Il Comune approva il bonus bebè

12 Luglio 2018

Il sindaco Di Fonso: 250 euro per promuovere nascite e adozioni

TORINO DI SANGRO. Un contributo di 250 euro una tantum per incentivare la natalità e dare un aiuto alle coppie che mettono al mondo un figlio o lo adottano. È il “bonus bebè” uno dei primi provvedimenti dell’amministrazione guidata dal sindaco Nino Di Fonso. Il regolamento che lo istituisce è stato approvato dall’assemblea civica con 9 voti favorevoli, tre contrari (Silvana Priori, Toni De Grandis e Federica Mammarella) e un astenuto (Aurelio Fantini). «Sin dal suo insediamento questa amministrazione si è posta l’obiettivo generale di sviluppare ulteriormente le politiche sociali al fine di sostenere le famiglie», spiega il primo cittadino, «Con il bonus bebè, che verrà erogato a favore di tutti i nati e adottati residenti nel comune, vogliamo promuovere nuove nascite ed adozioni». Nell’erogazione del contributo si terrà conto del reddito nel nucleo familiare e in particolare dell’attestazione Isee che non deve essere superiore ai 36mila euro. Sono legittimati a presentare la domanda i genitori coniugati o conviventi, o in caso di separazione, il genitore a cui il figlio sia stato affidato con provvedimento dell’autorità giudiziaria.
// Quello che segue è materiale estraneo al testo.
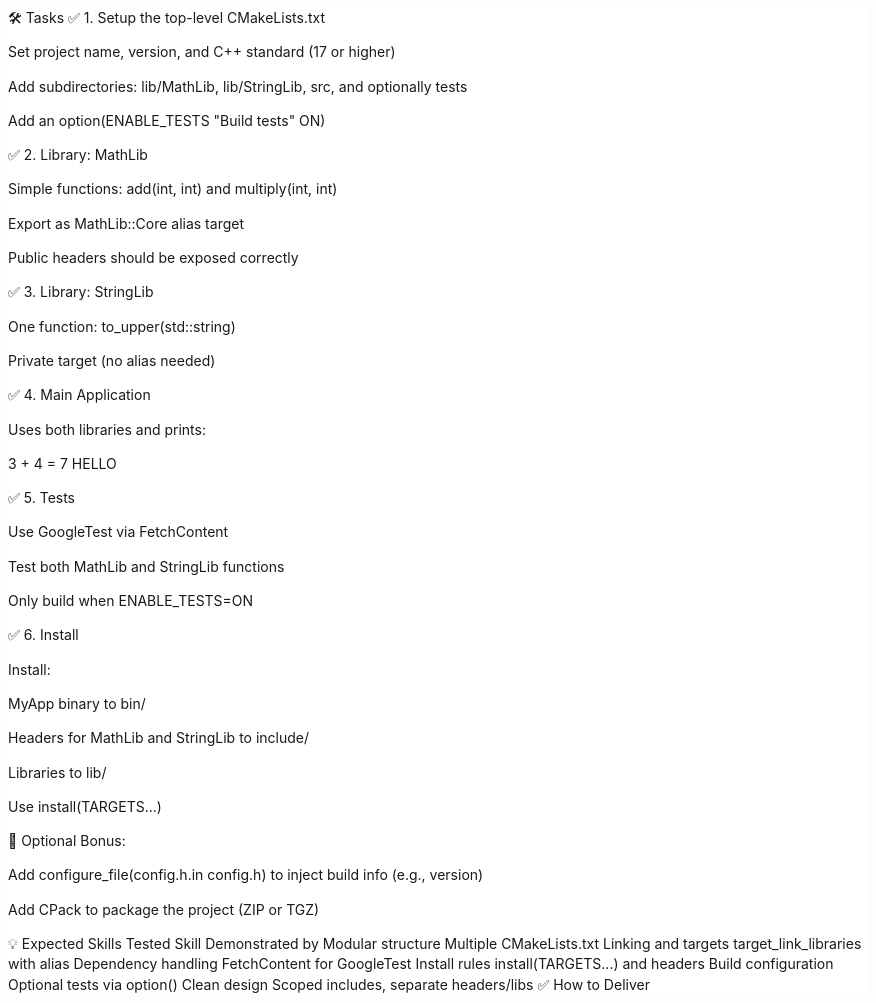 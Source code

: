 🛠️ Tasks
✅ 1. Setup the top-level CMakeLists.txt

Set project name, version, and C++ standard (17 or higher)

Add subdirectories: lib/MathLib, lib/StringLib, src, and optionally tests

Add an option(ENABLE_TESTS "Build tests" ON)

✅ 2. Library: MathLib

Simple functions: add(int, int) and multiply(int, int)

Export as MathLib::Core alias target

Public headers should be exposed correctly

✅ 3. Library: StringLib

One function: to_upper(std::string)

Private target (no alias needed)

✅ 4. Main Application

Uses both libraries and prints:

3 + 4 = 7
HELLO

✅ 5. Tests

Use GoogleTest via FetchContent

Test both MathLib and StringLib functions

Only build when ENABLE_TESTS=ON

✅ 6. Install

Install:

MyApp binary to bin/

Headers for MathLib and StringLib to include/

Libraries to lib/

Use install(TARGETS...)

🧪 Optional Bonus:

Add configure_file(config.h.in config.h) to inject build info (e.g., version)

Add CPack to package the project (ZIP or TGZ)

💡 Expected Skills Tested
Skill	Demonstrated by
Modular structure	Multiple CMakeLists.txt
Linking and targets	target_link_libraries with alias
Dependency handling	FetchContent for GoogleTest
Install rules	install(TARGETS...) and headers
Build configuration	Optional tests via option()
Clean design	Scoped includes, separate headers/libs
✅ How to Deliver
La discussione in consiglio comunale è stato particolarmente vivace. L’opposizione, guidata dall’ex sindaca Silvana Priori, oltre a sottolineare che sarebbe stato meglio esaminare il disciplinare in sede di Commissione consiliare, ha chiesto alcune modifiche, inserendo due fasce di reddito, in modo tale da erogare il bonus soprattutto alle famiglie meno abbienti, piuttosto che concederlo a tutti in egual misura. Gli emendamenti sono stati tutti respinti. A quel punto la minoranza, pur essendo favorevole a incrementare le misure per il sociale ha deciso di votare contro il regolamento «perché la maggioranza, sorda a ogni nostra proposta migliorativa, non ha inteso chiarire, nella sostanza, l’esatta funzione del bonus». (a.b.)